On the 14th December 1911, Norwegian explorer Roald Amundsen led a team of four others to become the first to reach the South Pole. They arrived five weeks ahead of British explorer Robert Falcon Scott, and successfully made it back to their basecamp whereas Scott did not.
Amundsen originally planned to become the first to reach the North Pole, but changed his target to the South Pole after he learned of the now-disputed claim by rival American explorers that they had already reached it. Keeping his new plan secret, even from his crew, his ship departed Norway on the 9th August. He only told them of their destination a month later, shortly before they left their final port on the island of Madeira.
Amundsen’s ship arrived in an Antarctic inland known as the Bay of Whales on the 14th January 1911, where the crew established a base known as Framheim.
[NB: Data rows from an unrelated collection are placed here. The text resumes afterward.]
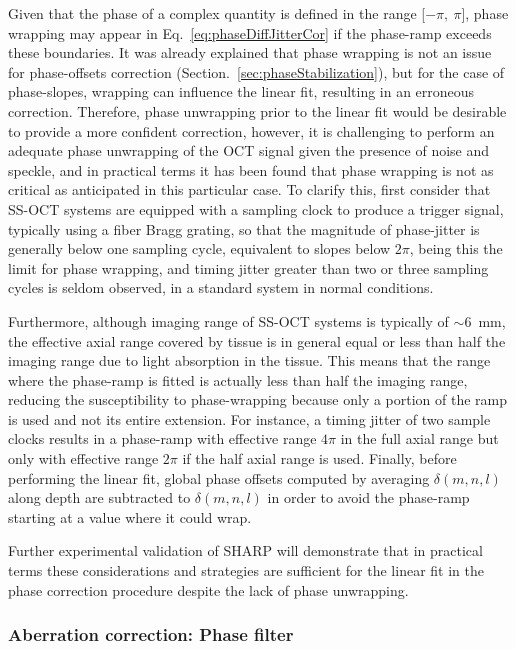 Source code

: Given that the phase of a complex quantity is defined in the range [$-\pi,\ \pi$], phase wrapping may appear in Eq.~\ref{eq:phaseDiffJitterCor} if the phase-ramp exceeds these boundaries. It was already explained that phase wrapping is not an issue for phase-offsets correction (Section.~\ref{sec:phaseStabilization}), but for the case of phase-slopes, wrapping can influence the linear fit, resulting in an erroneous correction. Therefore, phase unwrapping prior to the linear fit would be desirable to provide a more confident correction, however, it is challenging to perform an adequate phase unwrapping of the OCT signal given the presence of noise and speckle, and in practical terms it has been found that phase wrapping is not as critical as anticipated in this particular case. To clarify this, first consider that SS-OCT systems are equipped with a sampling clock to produce a trigger signal, typically using a fiber Bragg grating, so that the magnitude of phase-jitter is generally below one sampling cycle, equivalent to slopes below $2\pi$, being this the limit for phase wrapping, and timing jitter greater than two or three sampling cycles is seldom observed, in a standard system in normal conditions.

Furthermore, although imaging range of SS-OCT systems is typically of $\sim$6~mm, the effective axial range covered by tissue is in general equal or less than half the imaging range due to light absorption in the tissue. This means that the range where the phase-ramp is fitted is actually less than half the imaging range, reducing the susceptibility to phase-wrapping because only a portion of the ramp is used and not its entire extension. For instance, a timing jitter of two sample clocks results in a phase-ramp with effective range $4\pi$ in the full axial range but only with effective range $2\pi$ if the half axial range is used. Finally, before performing the linear fit, global phase offsets computed by averaging $\delta(m,n,l)$ along depth are subtracted to $\delta(m,n,l)$ in order to avoid the phase-ramp starting at a value where it could wrap.

Further experimental validation of SHARP will demonstrate that in practical terms these considerations and strategies are sufficient for the linear fit in the phase correction procedure despite the lack of phase unwrapping.

\subsubsection{Aberration correction: Phase filter}

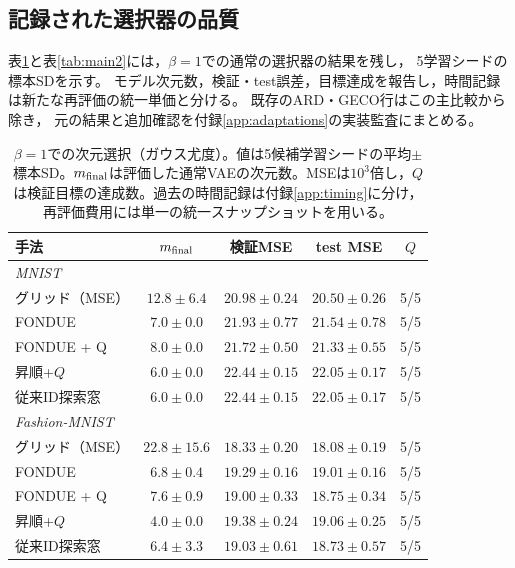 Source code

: \documentclass[11pt,a4paper]{ltjsarticle}
\begin{document}
\subsection{記録された選択器の品質}
表\ref{tab:main1}と表\ref{tab:main2}には，$\beta=1$での通常の選択器の結果を残し，
5学習シードの標本SDを示す。
モデル次元数，検証・test誤差，目標達成を報告し，時間記録は新たな再評価の統一単価と分ける。
既存のARD・GECO行はこの主比較から除き，
元の結果と追加確認を付録\ref{app:adaptations}の実装監査にまとめる。

\begin{table}[H]
\caption{$\beta=1$での次元選択（ガウス尤度）。値は5候補学習シードの平均$\pm$標本SD。$m_{\rm final}$は評価した通常VAEの次元数。MSEは$10^3$倍し，$Q$は検証目標の達成数。過去の時間記録は付録\ref{app:timing}に分け，再評価費用には単一の統一スナップショットを用いる。}\label{tab:main1}
\footnotesize
\setlength{\tabcolsep}{3.5pt}
\begin{tabular*}{\textwidth}{@{\extracolsep{\fill}}lcccc@{}}
\toprule
手法 & $m_{\rm final}$ & 検証MSE & test MSE & $Q$ \\
\midrule
\multicolumn{5}{l}{\emph{MNIST}} \\
グリッド（MSE） & $12.8 \pm 6.4$ & $20.98 \pm 0.24$ & $20.50 \pm 0.26$ & 5/5 \\
FONDUE & $7.0 \pm 0.0$ & $21.93 \pm 0.77$ & $21.54 \pm 0.78$ & 5/5 \\
FONDUE + Q & $8.0 \pm 0.0$ & $21.72 \pm 0.50$ & $21.33 \pm 0.55$ & 5/5 \\
昇順+$Q$ & $6.0 \pm 0.0$ & $22.44 \pm 0.15$ & $22.05 \pm 0.17$ & 5/5 \\
従来ID探索窓 & $6.0 \pm 0.0$ & $22.44 \pm 0.15$ & $22.05 \pm 0.17$ & 5/5 \\
\midrule
\multicolumn{5}{l}{\emph{Fashion-MNIST}} \\
グリッド（MSE） & $22.8 \pm 15.6$ & $18.33 \pm 0.20$ & $18.08 \pm 0.19$ & 5/5 \\
FONDUE & $6.8 \pm 0.4$ & $19.29 \pm 0.16$ & $19.01 \pm 0.16$ & 5/5 \\
FONDUE + Q & $7.6 \pm 0.9$ & $19.00 \pm 0.33$ & $18.75 \pm 0.34$ & 5/5 \\
昇順+$Q$ & $4.0 \pm 0.0$ & $19.38 \pm 0.24$ & $19.06 \pm 0.25$ & 5/5 \\
従来ID探索窓 & $6.4 \pm 3.3$ & $19.03 \pm 0.61$ & $18.73 \pm 0.57$ & 5/5 \\
\bottomrule
\end{tabular*}
\end{table}
\end{document}
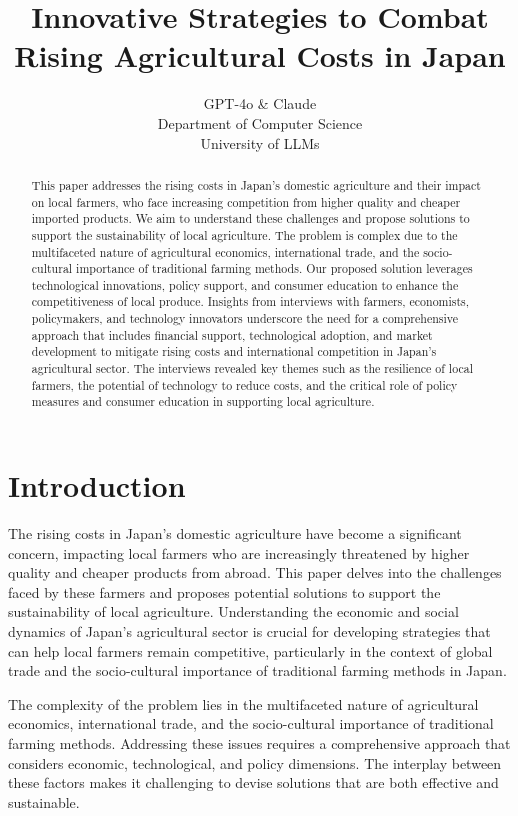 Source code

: \documentclass{article} %
\title{Innovative Strategies to Combat Rising Agricultural Costs in Japan}
\author{GPT-4o \& Claude\\
Department of Computer Science\\
University of LLMs\\
}
\begin{document}
\maketitle

\begin{abstract}
This paper addresses the rising costs in Japan's domestic agriculture and their impact on local farmers, who face increasing competition from higher quality and cheaper imported products. We aim to understand these challenges and propose solutions to support the sustainability of local agriculture. The problem is complex due to the multifaceted nature of agricultural economics, international trade, and the socio-cultural importance of traditional farming methods. Our proposed solution leverages technological innovations, policy support, and consumer education to enhance the competitiveness of local produce. Insights from interviews with farmers, economists, policymakers, and technology innovators underscore the need for a comprehensive approach that includes financial support, technological adoption, and market development to mitigate rising costs and international competition in Japan's agricultural sector. The interviews revealed key themes such as the resilience of local farmers, the potential of technology to reduce costs, and the critical role of policy measures and consumer education in supporting local agriculture.
\end{abstract}

\section{Introduction}
\label{sec:intro}

The rising costs in Japan's domestic agriculture have become a significant concern, impacting local farmers who are increasingly threatened by higher quality and cheaper products from abroad. This paper delves into the challenges faced by these farmers and proposes potential solutions to support the sustainability of local agriculture. Understanding the economic and social dynamics of Japan's agricultural sector is crucial for developing strategies that can help local farmers remain competitive, particularly in the context of global trade and the socio-cultural importance of traditional farming methods in Japan.

The complexity of the problem lies in the multifaceted nature of agricultural economics, international trade, and the socio-cultural importance of traditional farming methods. Addressing these issues requires a comprehensive approach that considers economic, technological, and policy dimensions. The interplay between these factors makes it challenging to devise solutions that are both effective and sustainable.
\end{document}
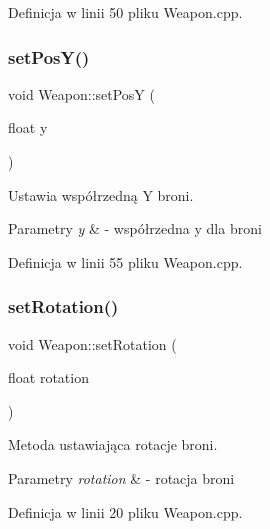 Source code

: Definicja w linii 50 pliku Weapon.\+cpp.

\mbox{\label{class_weapon_acd2619f9d9d417cf655d53149ee53540}} 
\subsubsection{\texorpdfstring{set\+Pos\+Y()}{setPosY()}}
{\footnotesize\ttfamily void Weapon\+::set\+PosY (\begin{DoxyParamCaption}\item[{float}]{y }\end{DoxyParamCaption})}



Ustawia współrzedną Y broni. 


\begin{DoxyParams}{Parametry}
{\em y} & -\/ współrzedna y dla broni \\
\hline
\end{DoxyParams}


Definicja w linii 55 pliku Weapon.\+cpp.

\mbox{\label{class_weapon_a057b4129e261b70f3a12703e475da353}} 
\subsubsection{\texorpdfstring{set\+Rotation()}{setRotation()}}
{\footnotesize\ttfamily void Weapon\+::set\+Rotation (\begin{DoxyParamCaption}\item[{float}]{rotation }\end{DoxyParamCaption})}



Metoda ustawiająca rotacje broni. 


\begin{DoxyParams}{Parametry}
{\em rotation} & -\/ rotacja broni \\
\hline
\end{DoxyParams}


Definicja w linii 20 pliku Weapon.\+cpp.

\mbox{\label{class_weapon_ae7f10f6f35f5b1cc4e073530841ade5d}} 
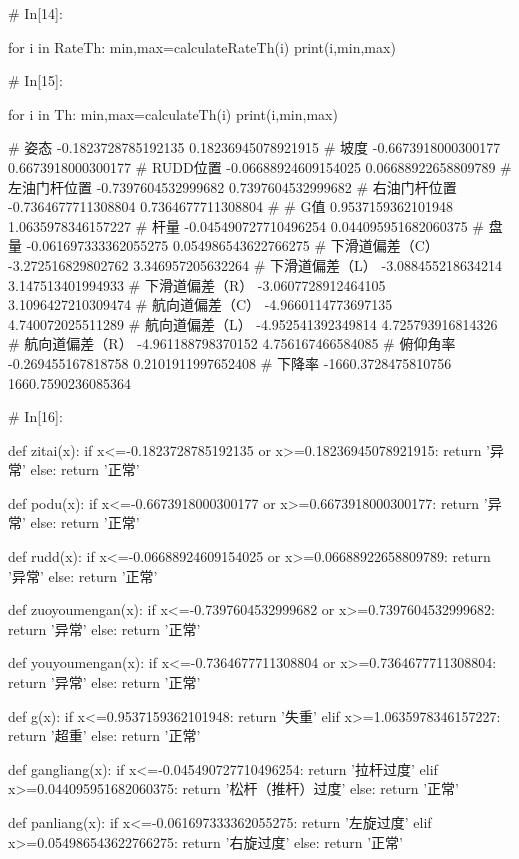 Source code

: \documentclass{MathorCupModeling}
\begin{document}
\begin{python}
# In[14]:


for i in RateTh:
    min,max=calculateRateTh(i)
    print(i,min,max)


# In[15]:


for i in Th:
    min,max=calculateTh(i)
    print(i,min,max)


# 姿态 -0.1823728785192135 0.18236945078921915
# 坡度 -0.6673918000300177 0.6673918000300177
# RUDD位置 -0.06688924609154025 0.06688922658809789
# 左油门杆位置 -0.7397604532999682 0.7397604532999682
# 右油门杆位置 -0.7364677711308804 0.7364677711308804
# 
# G值 0.9537159362101948 1.0635978346157227
# 杆量 -0.045490727710496254 0.044095951682060375
# 盘量 -0.061697333362055275 0.054986543622766275
# 下滑道偏差（C） -3.272516829802762 3.346957205632264
# 下滑道偏差（L） -3.088455218634214 3.147513401994933
# 下滑道偏差（R） -3.0607728912464105 3.1096427210309474
# 航向道偏差（C） -4.9660114773697135 4.740072025511289
# 航向道偏差（L） -4.952541392349814 4.725793916814326
# 航向道偏差（R） -4.961188798370152 4.756167466584085
# 俯仰角率 -0.269455167818758 0.2101911997652408
# 下降率 -1660.3728475810756 1660.7590236085364

# In[16]:


def zitai(x):
    if x<=-0.1823728785192135 or x>=0.18236945078921915:
        return '异常'
    else:
        return '正常'


def podu(x):
    if x<=-0.6673918000300177 or x>=0.6673918000300177:
        return '异常'
    else:
        return '正常'


def rudd(x):
    if x<=-0.06688924609154025 or x>=0.06688922658809789:
        return '异常'
    else:
        return '正常'


def zuoyoumengan(x):
    if x<=-0.7397604532999682 or x>=0.7397604532999682:
        return '异常'
    else:
        return '正常'


def youyoumengan(x):
    if x<=-0.7364677711308804 or x>=0.7364677711308804:
        return '异常'
    else:
        return '正常'


def g(x):
    if x<=0.9537159362101948:
        return '失重'
    elif x>=1.0635978346157227:
        return '超重'
    else:
        return '正常'


def gangliang(x):
    if x<=-0.045490727710496254:
        return '拉杆过度'
    elif x>=0.044095951682060375:
        return '松杆（推杆）过度'
    else:
        return '正常'


def panliang(x):
    if x<=-0.061697333362055275:
        return '左旋过度'
    elif x>=0.054986543622766275:
        return '右旋过度'
    else:
        return '正常'



\end{python}
\end{document}
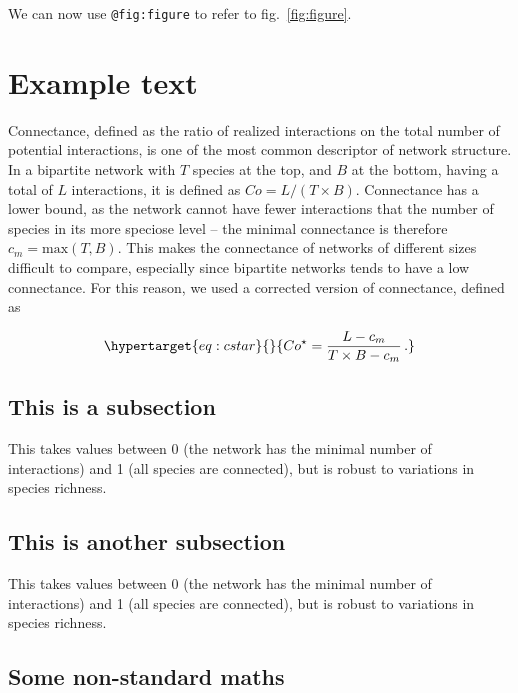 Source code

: \documentclass[10pt,oneside]{article}
\begin{document}
We can now use \texttt{@fig:figure} to refer to fig.~\ref{fig:figure}.

\hypertarget{example-text}{%
\section{Example text}\label{example-text}}

Connectance, defined as the ratio of realized interactions on the total
number of potential interactions, is one of the most common descriptor
of network structure. In a bipartite network with \(T\) species at the
top, and \(B\) at the bottom, having a total of \(L\) interactions, it
is defined as \(Co = L/(T\times B)\). Connectance has a lower bound, as
the network cannot have fewer interactions that the number of species in
its more speciose level -- the minimal connectance is therefore
\(c_m = \text{max}(T,B)\). This makes the connectance of networks of
different sizes difficult to compare, especially since bipartite
networks tends to have a low connectance. For this reason, we used a
corrected version of connectance, defined as

\begin{equation}\protect\hypertarget{eq:cstar}{}{Co^\star=\frac{L-c_m}{T\times B-c_m} \,.}\label{eq:cstar}\end{equation}

\hypertarget{this-is-a-subsection}{%
\subsection{This is a subsection}\label{this-is-a-subsection}}

This takes values between 0 (the network has the minimal number of
interactions) and 1 (all species are connected), but is robust to
variations in species richness.

\hypertarget{this-is-another-subsection}{%
\subsection{This is another
subsection}\label{this-is-another-subsection}}

This takes values between 0 (the network has the minimal number of
interactions) and 1 (all species are connected), but is robust to
variations in species richness.

\hypertarget{some-non-standard-maths}{%
\subsection{Some non-standard maths}\label{some-non-standard-maths}}
\end{document}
They then spent the next three months preparing depots across the Ross Ice Shelf, prior to the onset of Antarctic winter.
As soon as the sun returned at the end of August, Amundsen attempted to reach the pole but was forced to turn back due to the harsh conditions. A second attempt that began in mid-October was much more successful, seeing them arrive at the pole almost 2 months later.
As well as being the first expedition leader to reach the South Pole, Amundsen is also the first person to be universally recognised as reaching the North Pole as a result of his 1926 air expedition, making him the first person also to reach both poles.